[Source data]
※ ※ ※
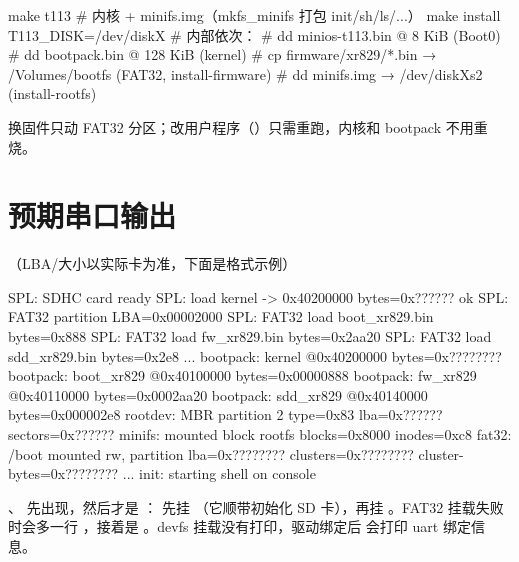 \begin{shcode}
make t113                    # 内核 + minifs.img（mkfs_minifs 打包 init/sh/ls/...）
make install T113_DISK=/dev/diskX
# 内部依次：
#   dd minios-t113.bin  @ 8 KiB    (Boot0)
#   dd bootpack.bin     @ 128 KiB  (kernel)
#   cp firmware/xr829/*.bin → /Volumes/bootfs   (FAT32, install-firmware)
#   dd minifs.img → /dev/diskXs2                (install-rootfs)
\end{shcode}

换固件只动 FAT32 分区；改用户程序（）只需重跑，内核和 bootpack 不用重烧。

\section{预期串口输出}

（LBA/大小以实际卡为准，下面是格式示例）

\begin{txtcode}[basicstyle=\ttfamily\scriptsize]
SPL: SDHC card ready
SPL: load kernel -> 0x40200000 bytes=0x?????? ok
SPL: FAT32 partition LBA=0x00002000
SPL: FAT32 load boot_xr829.bin bytes=0x888
SPL: FAT32 load fw_xr829.bin bytes=0x2aa20
SPL: FAT32 load sdd_xr829.bin bytes=0x2e8
...
bootpack: kernel @0x40200000 bytes=0x????????
bootpack: boot_xr829 @0x40100000 bytes=0x00000888
bootpack: fw_xr829 @0x40110000 bytes=0x0002aa20
bootpack: sdd_xr829 @0x40140000 bytes=0x000002e8
rootdev: MBR partition 2 type=0x83 lba=0x?????? sectors=0x??????
minifs: mounted block rootfs blocks=0x8000 inodes=0xc8
fat32: /boot mounted rw, partition lba=0x???????? clusters=0x???????? cluster-bytes=0x????????
...
init: starting shell on console
\end{txtcode}

、 先出现，然后才是 ： 先挂 \file{/}（它顺带初始化 SD 卡），再挂 。FAT32 挂载失败时会多一行 ，接着是 。devfs 挂载没有打印，驱动绑定后  会打印 uart 绑定信息。

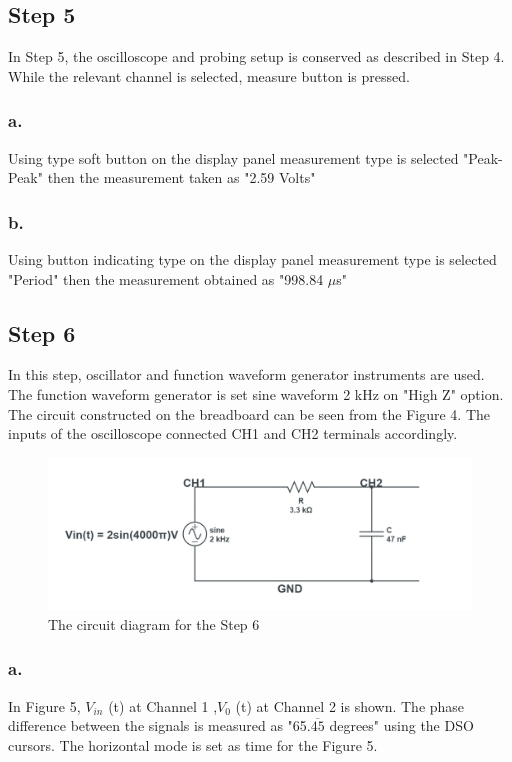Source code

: \documentclass[letterpaper,12pt]{article}
\begin{document}
\subsection{Step 5}
In Step 5, the oscilloscope and probing setup is conserved as described in Step 4. While the relevant channel is selected, measure button is pressed.
\subsubsection{a.}
Using type soft  button on the display panel measurement type is selected "Peak-Peak" then the measurement taken as "2.59 Volts"
\subsubsection{b.}
Using button indicating type on the display panel measurement type is selected "Period" then the measurement obtained as "998.84 \(\mu\)s"
\subsection{Step 6}
In this step, oscillator and function waveform generator instruments are used. The function waveform generator is set sine waveform 2 kHz on "High Z" option. The circuit constructed on the breadboard can be seen from the Figure 4. The inputs of the oscilloscope connected CH1 and CH2 terminals accordingly.
\begin{figure}[!ht]
	\caption{The circuit diagram for the Step 6}
	\centering
	\includegraphics[width=1\textwidth]{6circuit.png}
\end{figure}

\subsubsection{a.}
In Figure 5, \( V_{in}\) (t) at Channel 1 ,\( V_0 \) (t) at Channel 2 is shown. The phase difference between the signals is measured as "65.\(\overline{45}\)  degrees" using the DSO cursors. The horizontal mode is set as time for the Figure 5.
\end{document}
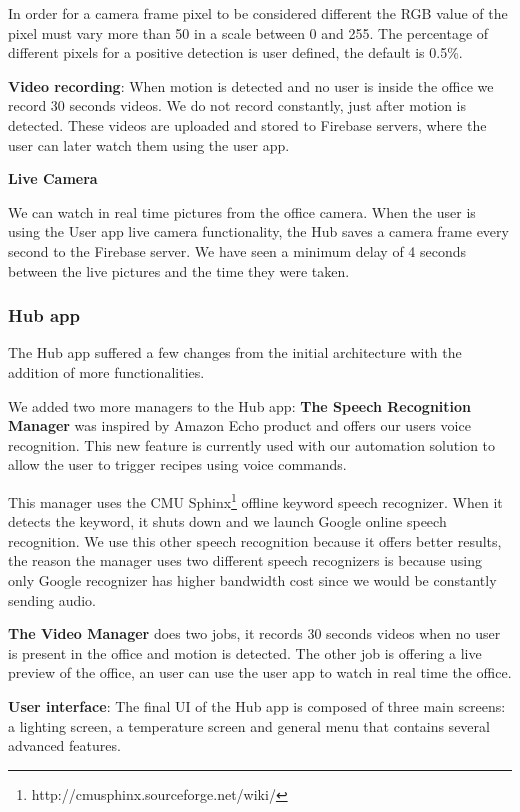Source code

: \documentclass[conference]{IEEEtran}
\begin{document}
In order for a camera frame pixel to be considered different the RGB value of the pixel must vary more than 50 in a scale between 0 and 255. The percentage of different pixels for a positive detection is user defined, the default is 0.5\%.


\textbf{Video recording}: When motion is detected and no user is inside the office we record 30 seconds videos. We do not record constantly, just after motion is detected. These videos are uploaded and stored to Firebase servers, where the user can later watch them using the user app.

\textbf{Live Camera}

We can watch in real time pictures from the office camera. When the user is using the User app live camera functionality, the Hub saves a camera frame every second to the Firebase server. We have seen a minimum delay of 4 seconds between the live pictures and the time they were taken.



\subsubsection{Hub app}

The Hub app suffered a few changes from the initial architecture with the addition of more functionalities.

We added two more managers to the Hub app: 
\textbf{The Speech Recognition Manager} was inspired by Amazon Echo product and offers our users voice recognition. This new feature is currently used with our automation solution to allow the user to trigger recipes using voice commands. 

This manager uses the CMU Sphinx\footnote{http://cmusphinx.sourceforge.net/wiki/} offline keyword speech recognizer. When it detects the keyword, it shuts down and we launch Google online speech recognition. We use this other speech recognition because it offers better results, the reason the manager uses two different speech recognizers is because using only Google recognizer has higher bandwidth cost since we would be constantly sending audio. 

\textbf{The Video Manager} does two jobs, it records 30 seconds videos when no user is present in the office and motion is detected. The other job is offering a live preview of the office, an user can use the user app to watch in real time the office.



\textbf{User interface}: The final \ac{UI} of the Hub app is composed of three main screens: a lighting screen, a temperature screen and general menu that contains several advanced features.
\end{document}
※ ※ ※
What to produce » Copy each line above containing the string "frame".

Written answer »
In order for a camera frame pixel to be considered different the RGB value of the pixel must vary more than 50 in a scale between 0 and 255. The percentage of different pixels for a positive detection is user defined, the default is 0.5\%.
We can watch in real time pictures from the office camera. When the user is using the User app live camera functionality, the Hub saves a camera frame every second to the Firebase server. We have seen a minimum delay of 4 seconds between the live pictures and the time they were taken.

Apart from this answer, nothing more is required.